=== Assignment ===
Down to the last line, restate the records below word for word, dropping every image.
*** Opening Records provided ***
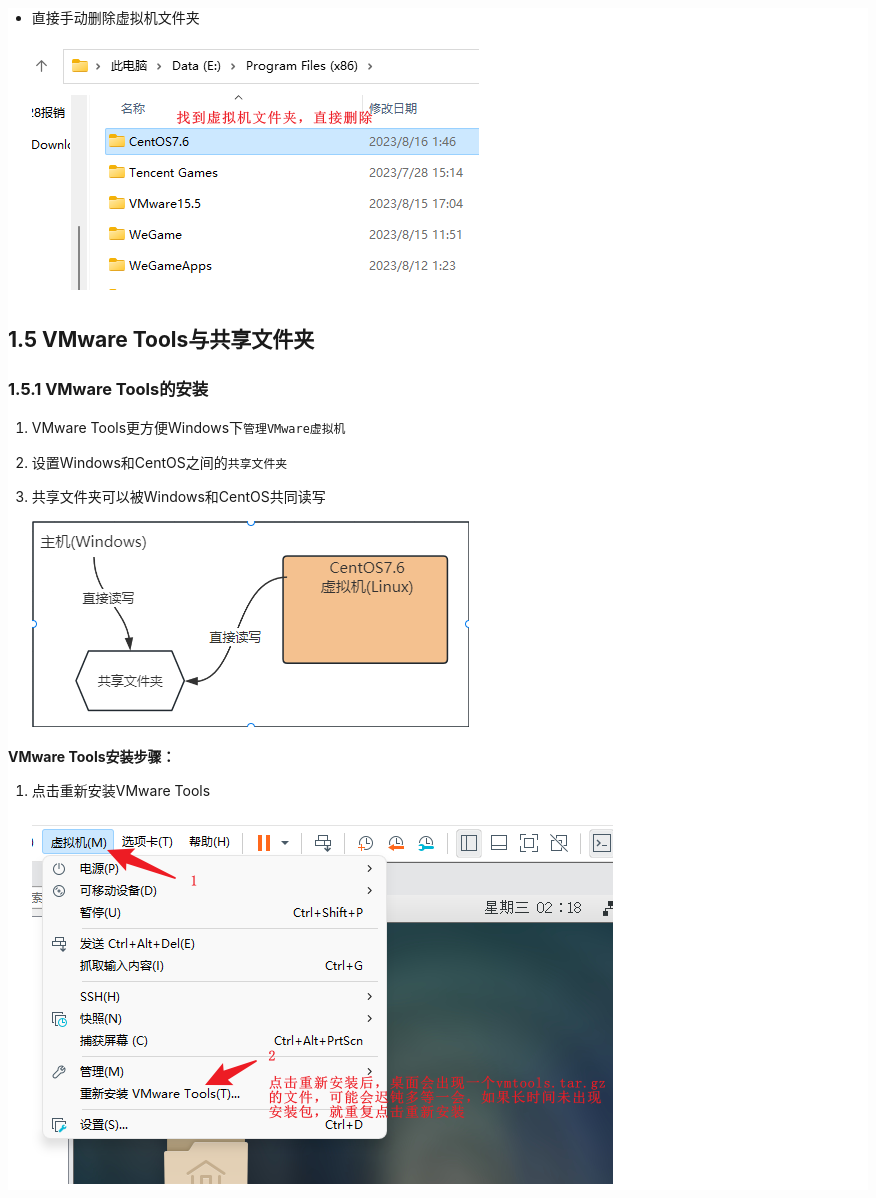 
   - 直接手动删除虚拟机文件夹

     ![image-20230816014824612](Linux.assets/image-20230816014824612.png)

## 1.5 VMware Tools与共享文件夹

### 1.5.1 VMware Tools的安装

1. VMware Tools更方便Windows下`管理VMware虚拟机`

2. 设置Windows和CentOS之间的`共享文件夹`

3. 共享文件夹可以被Windows和CentOS共同读写

   ![image-20230816021253147](Linux.assets/image-20230816021253147.png)

**VMware Tools安装步骤：**

1. 点击重新安装VMware Tools

   ![image-20230816021952269](Linux.assets/image-20230816021952269.png)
*** Closing Records provided ***
=== Output below ===
   - 直接手动删除虚拟机文件夹

     ![image-20230816014824612](Linux.assets/image-20230816014824612.png)

## 1.5 VMware Tools与共享文件夹

### 1.5.1 VMware Tools的安装

1. VMware Tools更方便Windows下`管理VMware虚拟机`

2. 设置Windows和CentOS之间的`共享文件夹`

3. 共享文件夹可以被Windows和CentOS共同读写

   ![image-20230816021253147](Linux.assets/image-20230816021253147.png)

**VMware Tools安装步骤：**

1. 点击重新安装VMware Tools

   ![image-20230816021952269](Linux.assets/image-20230816021952269.png)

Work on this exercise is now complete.